== Given records ==

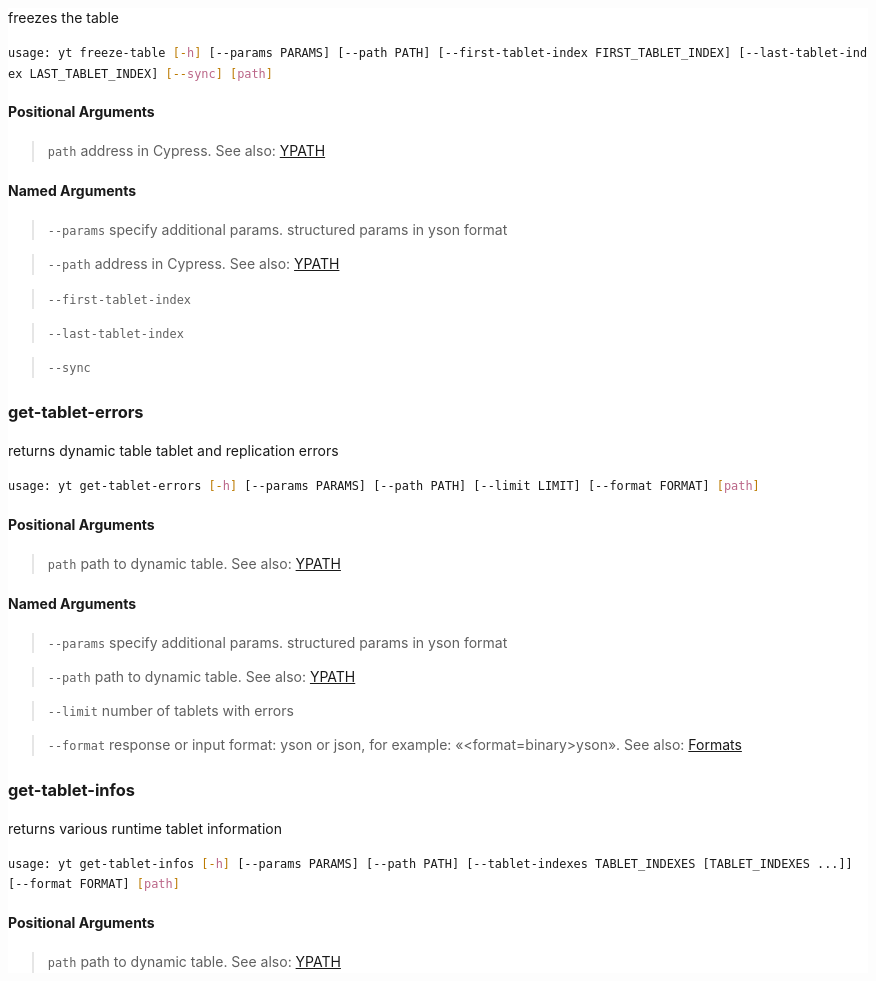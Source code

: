 freezes the table

```bash
usage: yt freeze-table [-h] [--params PARAMS] [--path PATH] [--first-tablet-index FIRST_TABLET_INDEX] [--last-tablet-index LAST_TABLET_INDEX] [--sync] [path]
```

#### Positional Arguments

> `path`    address in Cypress. See also: [YPATH](../../../user-guide/storage/ypath.md)

#### Named Arguments

> `--params`    specify additional params. structured params in yson format

> `--path`    address in Cypress. See also: [YPATH](../../../user-guide/storage/ypath.md)

> `--first-tablet-index`

> `--last-tablet-index`

> `--sync`

### get-tablet-errors

returns dynamic table tablet and replication errors

```bash
usage: yt get-tablet-errors [-h] [--params PARAMS] [--path PATH] [--limit LIMIT] [--format FORMAT] [path]
```

#### Positional Arguments

> `path`    path to dynamic table. See also: [YPATH](../../../user-guide/storage/ypath.md)

#### Named Arguments

> `--params`    specify additional params. structured params in yson format

> `--path`    path to dynamic table. See also: [YPATH](../../../user-guide/storage/ypath.md)

> `--limit`    number of tablets with errors

> `--format`    response or input format: yson or json, for example: «<format=binary>yson». See also: [Formats](../../../user-guide/storage/formats.md)

### get-tablet-infos

returns various runtime tablet information

```bash
usage: yt get-tablet-infos [-h] [--params PARAMS] [--path PATH] [--tablet-indexes TABLET_INDEXES [TABLET_INDEXES ...]] [--format FORMAT] [path]
```

#### Positional Arguments

> `path`    path to dynamic table. See also: [YPATH](../../../user-guide/storage/ypath.md)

===

Your assignment:
Extract, verbatim, the lines from the one containing "returns various runtime tablet information" through the last line of the listing above.

Output:
returns various runtime tablet information

```bash
usage: yt get-tablet-infos [-h] [--params PARAMS] [--path PATH] [--tablet-indexes TABLET_INDEXES [TABLET_INDEXES ...]] [--format FORMAT] [path]
```

#### Positional Arguments

> `path`    path to dynamic table. See also: [YPATH](../../../user-guide/storage/ypath.md)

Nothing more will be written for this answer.